Without appropriate management, Perthes disease can lead to significant long-term problems affecting your child’s mobility and quality of life. The damaged femoral head may heal with permanent deformity, creating an irregularly shaped ball that doesn’t fit properly in the hip socket. This incongruency causes premature cartilage wear, leading to early-onset arthritis potentially requiring hip replacement in young adulthood.

Untreated Perthes disease often results in chronic hip pain, persistent limp, and reduced activity levels. Children may develop compensatory movement patterns straining other joints, particularly the opposite hip and lower back. Leg length differences become permanent, requiring shoe modifications or causing ongoing discomfort. The psychological impact includes reduced participation in sports and physical activities, affecting social development and self-esteem. Early evaluation and appropriate management may help support better outcomes, preserve hip function, and reduce the risk of these complications.

Prevention

While Perthes disease cannot be entirely prevented due to its unclear causation, certain measures may reduce risk or severity. Maintaining a smoke-free environment is crucial, as exposure to secondhand smoke increases disease risk. Parents should ensure children maintain healthy body weight, reducing mechanical stress on developing hip joints.

Regular physical activity promotes good circulation and bone health, though excessive high-impact sports in young children should be balanced with rest periods. Proper nutrition supporting bone development includes adequate calcium, vitamin D, and protein intake. Early recognition of symptoms allows prompt treatment, potentially preventing progression to more severe stages. For families with history of Perthes disease, increased vigilance for early signs enables timely medical evaluation. While these measures cannot guarantee prevention, they support overall musculoskeletal health and may influence disease outcomes if Perthes develops.

Perthes Disease

Frequently Asked Questions

Can Perthes disease affect both hips?

When both hips are affected, they usually develop the condition at different times rather than simultaneously. A doctor may monitor the unaffected hip during follow-up visits to detect any early changes. Bilateral cases may require modified treatment approaches and longer overall management periods.
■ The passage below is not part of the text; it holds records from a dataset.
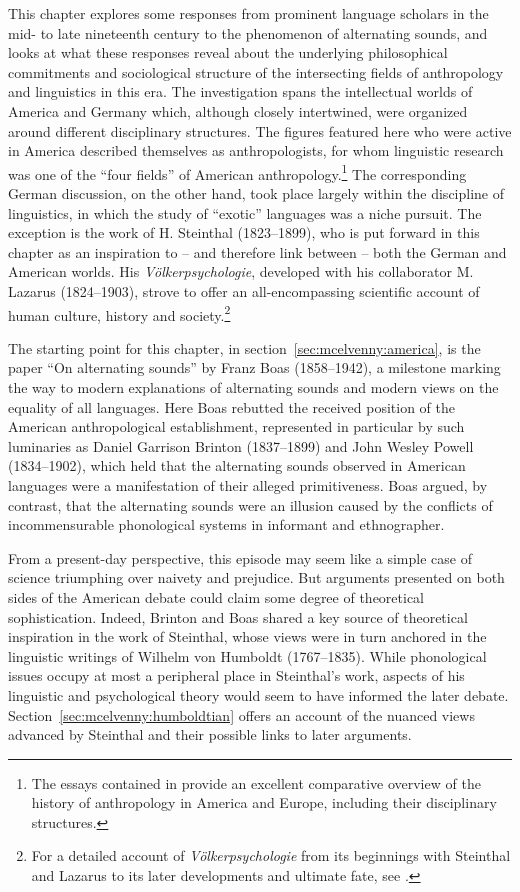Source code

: \documentclass[output=paper]{langscibook}
\begin{document}
This chapter explores some responses from prominent language scholars in the mid- to late nineteenth century to the phenomenon of alternating sounds, and looks at what these responses reveal about the underlying philosophical commitments and sociological structure of the intersecting fields of anthropology and linguistics in this era. The investigation spans the intellectual worlds of America and Germany which, although closely intertwined, were organized around different disciplinary structures. The figures featured here who were active in America described themselves as anthropologists, for whom linguistic research was one of the ``four fields'' of American anthropology.\footnote{The essays contained in \citet{Kuklick2008} provide an excellent comparative overview of the history of anthropology in America and Europe, including their disciplinary structures.} The corresponding German discussion, on the other hand, took place largely within the discipline of linguistics, in which the study of ``exotic'' languages was a niche pursuit. The exception is the work of H. Steinthal (1823--1899), who is put forward in this chapter as an inspiration to -- and therefore link between -- both the German and American worlds. His \emph{Völkerpsychologie}, developed with his collaborator M. Lazarus (1824--1903), strove to offer an all-encompassing scientific account of human culture, history and society.\footnote{For a detailed account of \emph{Völkerpsychologie} from its beginnings with Steinthal and Lazarus to its later developments and ultimate fate, see \citet{Klautke2013}.}

The starting point for this chapter, in section~\ref{sec:mcelvenny:america}, is the \citeyear{Boas1889} paper ``On alternating sounds'' by Franz Boas (1858--1942), a milestone marking the way to modern explanations of alternating sounds and modern views on the equality of all languages. Here Boas rebutted the received position of the American anthropological establishment, represented in particular by such luminaries as Daniel Garrison Brinton (1837--1899) and John Wesley Powell (1834--1902), which held that the alternating sounds observed in American languages were a manifestation of their alleged primitiveness. Boas argued, by contrast, that the alternating sounds were an illusion caused by the conflicts of incommensurable phonological systems in informant and ethnographer.

From a present-day perspective, this episode may seem like a simple case of science triumphing over naivety and prejudice. But arguments presented on both sides of the American debate could claim some degree of theoretical sophistication. Indeed, Brinton and Boas shared a key source of theoretical inspiration in the work of Steinthal, whose views were in turn anchored in the linguistic writings of Wilhelm von Humboldt (1767--1835). While phonological issues occupy at most a peripheral place in Steinthal's work, aspects of his linguistic and psychological theory would seem to have informed the later debate. Section~\ref{sec:mcelvenny:humboldtian} offers an account of the nuanced views advanced by Steinthal and their possible links to later arguments.
\end{document}
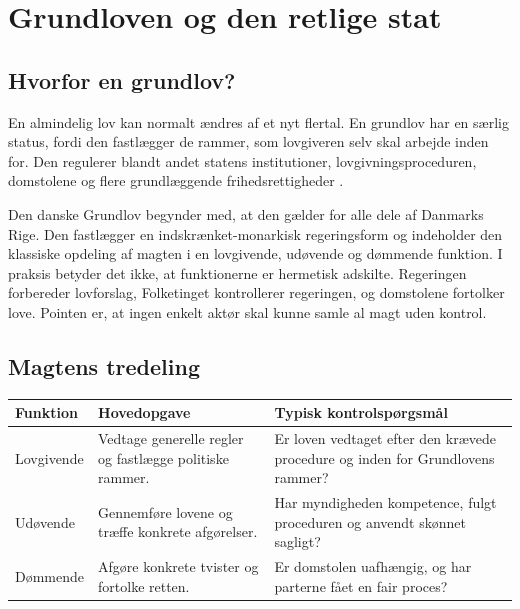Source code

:\chapter{Grundloven og den retlige stat}


\section{Hvorfor en grundlov?}

En almindelig lov kan normalt ændres af et nyt flertal. En grundlov har en særlig status, fordi den fastlægger de rammer, som lovgiveren selv skal arbejde inden for. Den regulerer blandt andet statens institutioner, lovgivningsproceduren, domstolene og flere grundlæggende frihedsrettigheder \citep{grundloven}.

Den danske Grundlov begynder med, at den gælder for alle dele af Danmarks Rige. Den fastlægger en indskrænket-monarkisk regeringsform og indeholder den klassiske opdeling af magten i en lovgivende, udøvende og dømmende funktion. I praksis betyder det ikke, at funktionerne er hermetisk adskilte. Regeringen forbereder lovforslag, Folketinget kontrollerer regeringen, og domstolene fortolker love. Pointen er, at ingen enkelt aktør skal kunne samle al magt uden kontrol.

\section{Magtens tredeling}

\begin{tabularx}{\textwidth}{@{}>{\RaggedRight\arraybackslash}p{2.6cm}X X@{}}
\toprule
\textbf{Funktion} & \textbf{Hovedopgave} & \textbf{Typisk kontrolspørgsmål} \\
\midrule
Lovgivende & Vedtage generelle regler og fastlægge politiske rammer. & Er loven vedtaget efter den krævede procedure og inden for Grundlovens rammer? \\
Udøvende & Gennemføre lovene og træffe konkrete afgørelser. & Har myndigheden kompetence, fulgt proceduren og anvendt skønnet sagligt? \\
Dømmende & Afgøre konkrete tvister og fortolke retten. & Er domstolen uafhængig, og har parterne fået en fair proces? \\
\bottomrule
\end{tabularx}


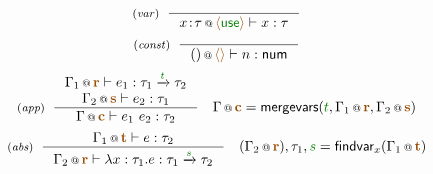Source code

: \begin{figure}[t]
\begin{equation*}
\tyrule{var}
  { }
  {\coctx{x\!:\!\tau}{\alift{\cunit}} \vdash x : \tau }
\end{equation*}
\begin{equation*}
\tyrule{const}
  { }
  {\coctx{()}{\alift{}} \vdash n : \ident{num} }
\end{equation*}
\begin{equation*}
\tyrule{app}
  {\coctx{\Gamma_1}{\aclrd{\textbf{r}}} \vdash e_1 : \tau_1 \xrightarrow{\cclrd{t}} \tau_2 \\
   \coctx{\Gamma_2}{\aclrd{\textbf{s}}} \vdash e_2 : \tau_1 }
  {\coctx{\Gamma}{\aclrd{\textbf{c}}} \vdash e_1~e_2 : \tau_2}
\quad \coctx{\Gamma}{\aclrd{\textbf{c}}} = \ident{mergevars}(\cclrd{t}, \coctx{\Gamma_1}{\aclrd{\textbf{r}}}, \coctx{\Gamma_2}{\aclrd{\textbf{s}}})
\end{equation*}
\begin{equation*}
\tyrule{abs}
  {\coctx{\Gamma_1}{\aclrd{\textbf{t}}} \vdash e : \tau_2}
  {\coctx{\Gamma_2}{\aclrd{\textbf{r}}} \vdash \lambda x:\tau_1.e : \tau_1 \xrightarrow{\cclrd{s}} \tau_2 }
\quad (\coctx{\Gamma_2}{\aclrd{\textbf{r}}}), \tau_1, \cclrd{s} = \ident{findvar}_x(\coctx{\Gamma_1}{\aclrd{\textbf{t}}})
\end{equation*}


\end{figure}
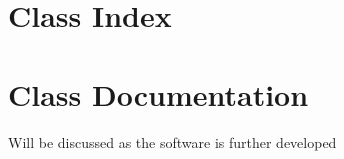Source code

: 
\chapter{Class Index}

\chapter{Class Documentation}

Will be discussed as the software is further developed
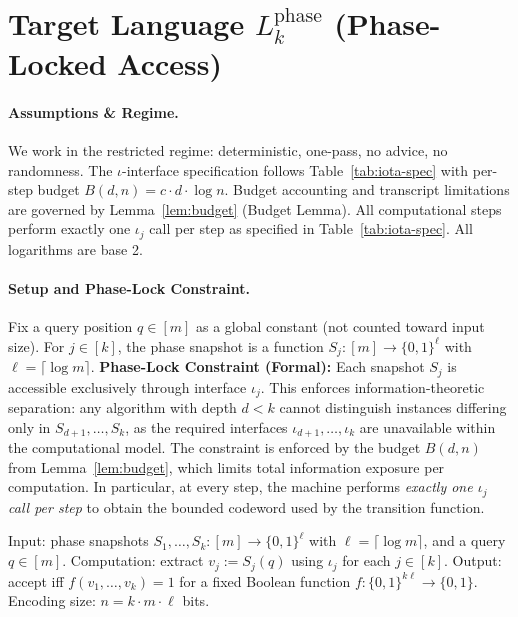 \section{Target Language \texorpdfstring{$L_k^{\text{phase}}$}{Lkphase} (Phase-Locked Access)}
\label{Lkphase:sec}

\paragraph{Assumptions \& Regime.}
We work in the restricted regime: deterministic, one-pass, no advice, no randomness. The $\iota$-interface specification follows Table~\ref{tab:iota-spec} with per-step budget $B(d,n) = c \cdot d \cdot \log n$. Budget accounting and transcript limitations are governed by Lemma~\ref{lem:budget} (Budget Lemma). All computational steps perform exactly one $\iota_j$ call per step as specified in Table~\ref{tab:iota-spec}. All logarithms are base 2.

\paragraph{Setup and Phase-Lock Constraint.}
Fix a query position $q\in[m]$ as a global constant (not counted toward input size). For $j\in[k]$, the phase snapshot is a function $S_j:[m]\to\{0,1\}^{\ell}$ with $\ell=\lceil\log m\rceil$. \textbf{Phase-Lock Constraint (Formal):} Each snapshot $S_j$ is accessible exclusively through interface $\iota_j$. This enforces information-theoretic separation: any algorithm with depth $d<k$ cannot distinguish instances differing only in $S_{d+1},\ldots,S_k$, as the required interfaces $\iota_{d+1},\ldots,\iota_k$ are unavailable within the computational model. The constraint is enforced by the budget $B(d,n)$ from Lemma~\ref{lem:budget}, which limits total information exposure per computation. In particular, at every step, the machine performs \emph{exactly one $\iota_j$ call per step} to obtain the bounded codeword used by the transition function.

\begin{definition}
\label{Lkphase:def:language}
Input: phase snapshots $S_1,\ldots,S_k:[m]\to\{0,1\}^{\ell}$ with $\ell=\lceil\log m\rceil$, and a query $q\in[m]$. Computation: extract $v_j:=S_j(q)$ using $\iota_j$ for each $j\in[k]$. Output: accept iff $f(v_1,\ldots,v_k)=1$ for a fixed Boolean function $f:\{0,1\}^{k\ell}\to\{0,1\}$. Encoding size: $n=k\cdot m\cdot \ell$ bits.
\end{definition}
How long does Perthes disease take to heal?

The healing process in Perthes disease typically takes 2-4 years from onset to completion. The timeline varies based on the child’s age at diagnosis, with younger children generally healing faster. The disease progresses through distinct stages: initial (blood supply loss), fragmentation (bone breakdown), reossification (new bone formation), and remodelling (final shaping). Regular monitoring throughout this period ensures appropriate treatment adjustments.

Will my child need surgery for Perthes disease?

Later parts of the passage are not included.